Pour le SNFOLC et sa fédération la FNEC FP-FO, la seule manière de baisser les effectifs, c’est de créer les classes, des postes. Or, pour la rentrée 2021, le ministre projette toujours de supprimer 4 fois plus de postes dans le second degré qu’en 2020, soient 1 800 postes, avec 20 000 élèves en plus. Qui peut le comprendre ?
 

Mépris du fonctionnement des CHSCT… pour mieux les supprimer en janvier

Le fonctionnement des CHSCT, depuis le début de la crise sanitaire, est entravé. Ils sont vidés de leurs prérogatives réglementaires et transformés en simples points d’information. La FNEC FP-FO des Yvelines n’a reçu aucune réponse à sa demande d’enquête du CHSCT 78 suite à l’assassinat de notre collègue. Le ministre crée les conditions de leur suppression en janvier 2021, comme c’est prévu par la loi Darmanin-Dussopt. Qui peut le comprendre dans la situation actuelle ?
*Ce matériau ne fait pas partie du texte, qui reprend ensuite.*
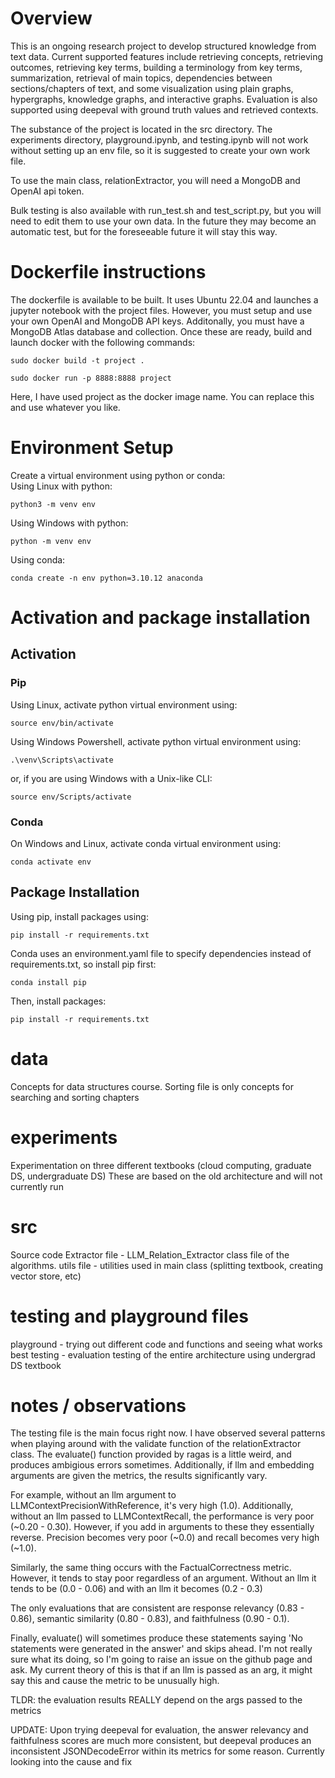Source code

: # Overview
This is an ongoing research project to develop structured knowledge from text data. Current supported features include retrieving concepts, retrieving outcomes, retrieving key terms, building a terminology from key terms, summarization, retrieval of main topics, dependencies between sections/chapters of text, and some visualization using plain graphs, hypergraphs, knowledge graphs, and interactive graphs. Evaluation is also supported using deepeval with ground truth values and retrieved contexts. 

The substance of the project is located in the src directory. The experiments directory, playground.ipynb, and testing.ipynb will not work without setting up an env file, so it is suggested to create your own work file. 

To use the main class, relationExtractor, you will need a MongoDB and OpenAI api token. 

Bulk testing is also available with run_test.sh and test_script.py, but you will need to edit them to use your own data. In the future they may become an automatic test, but for the foreseeable future it will stay this way. 

# Dockerfile instructions
The dockerfile is available to be built. It uses Ubuntu 22.04 and launches a jupyter notebook with the project files. However, you must setup and use your own OpenAI and MongoDB API keys. Additonally, you must have a MongoDB Atlas database and collection. Once these are ready, build and launch docker with the following commands:
```
sudo docker build -t project .
```
```
sudo docker run -p 8888:8888 project
```
Here, I have used project as the docker image name. You can replace this and use whatever you like. 
# Environment Setup
Create a virtual environment using python or conda:<br/>
Using Linux with python:
```
python3 -m venv env
```
Using Windows with python:
```
python -m venv env
```
Using conda:
```
conda create -n env python=3.10.12 anaconda
```
# Activation and package installation
## Activation
### Pip
Using Linux, activate python virtual environment using:<br/>
```
source env/bin/activate
```
Using Windows Powershell, activate python virtual environment using:
```
.\venv\Scripts\activate
```
or, if you are using Windows with a Unix-like CLI:
```
source env/Scripts/activate
```
### Conda
On Windows and Linux, activate conda virtual environment using:
```
conda activate env
```
## Package Installation
Using pip, install packages using:
```
pip install -r requirements.txt
```
Conda uses an environment.yaml file to specify dependencies instead of requirements.txt, so install pip first:
```
conda install pip
```
Then, install packages:
```
pip install -r requirements.txt
```
# data
Concepts for data structures course. Sorting file is only concepts for searching and sorting chapters

# experiments
Experimentation on three different textbooks (cloud computing, graduate DS, undergraduate DS)
These are based on the old architecture and will not currently run

# src
Source code
Extractor file - LLM_Relation_Extractor class file of the algorithms.
utils file - utilities used in main class (splitting textbook, creating vector store, etc)

# testing and playground files
playground - trying out different code and functions and seeing what works best 
testing - evaluation testing of the entire architecture using undergrad DS textbook

# notes / observations
The testing file is the main focus right now. I have observed several patterns when playing around with the validate function of the relationExtractor class. The evaluate() function provided by ragas is a little weird, and produces ambigious errors sometimes. Additionally, if llm and embedding arguments are given the metrics, the results significantly vary. 

For example, without an llm argument to LLMContextPrecisionWithReference, it's very high (1.0). Additionally, without an llm passed to LLMContextRecall, the performance is very poor (~0.20 - 0.30). However, if you add in arguments to these they essentially reverse. Precision becomes very poor (~0.0) and recall becomes very high (~1.0). 

Similarly, the same thing occurs with the FactualCorrectness metric. However, it tends to stay poor regardless of an argument. Without an llm it tends to be (0.0 - 0.06) and with an llm it becomes (0.2 - 0.3)

The only evaluations that are consistent are response relevancy (0.83 - 0.86), semantic similarity (0.80 - 0.83), and faithfulness (0.90 - 0.1).

Finally, evaluate() will sometimes produce these statements saying 'No statements were generated in the answer' and skips ahead. I'm not really sure what its doing, so I'm going to raise an issue on the github page and ask. My current theory of this is that if an llm is passed as an arg, it might say this and cause the metric to be unusually high.


TLDR: the evaluation results REALLY depend on the args passed to the metrics

UPDATE: Upon trying deepeval for evaluation, the answer relevancy and faithfulness scores are much more consistent, but deepeval produces an inconsistent JSONDecodeError within its metrics for some reason. Currently looking into the cause and fix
Mépris pour l’hommage légitime à notre collègue assassiné le 16 octobre

Un nième rebondissement pour mettre en place la généralisation du « débrouillez-vous » : « En pratique, tous les élèves reprendront les cours comme à l’habitude. Une minute de silence sera observée lundi à 11h, après la lecture de la lettre de Jean Jaurès aux instituteurs, dans des conditions respectueuses du protocole sanitaire applicable. Ce temps de recueillement se tiendra de préférence dans les salles de classe, et si les conditions sanitaires le permettent, dans la cour de l’établissement. »
 
L’hommage légitime à notre collègue assassiné le 16 octobre s’accompagne, selon les dernières instructions ministérielles du 30 octobre, d’un cadrage pédagogique autour « des valeurs de la République » : « Aucune classe ni aucun établissement ne peut s’exonérer de cette heure de travail et d’échange dont chaque élève de France doit bénéficier. ». Le SNFOLC 35, qui revendique le respect de la liberté pédagogique individuelle due à chaque professeur, n’en était pas demandeur. Encore une fois, le ministre impose un cadre dans lequel les équipes et les enseignants devront « faire au mieux » : le ministre reporte encore sa responsabilité sur les personnels.
Pour le SNFOLC 35, préserver l’École de la République de toute pression extérieure, passe par la défense des statuts, de la liberté pédagogique individuelle de chaque enseignant. La colère des personnels est légitime ! Ils ne sont pas dupes des intentions du ministre quant à ses tentatives de remise en cause du statut et des missions qu’il voudrait figer dans le marbre de son Grenelle comme toutes ses contre-réformes.
 
Le SNFOLC 35 appelle les personnels à se réunir dès le lundi 2 novembre, à établir leurs revendications et à discuter des moyens pour les faire aboutir. Un préavis de grève à compter du 2 novembre est déposé.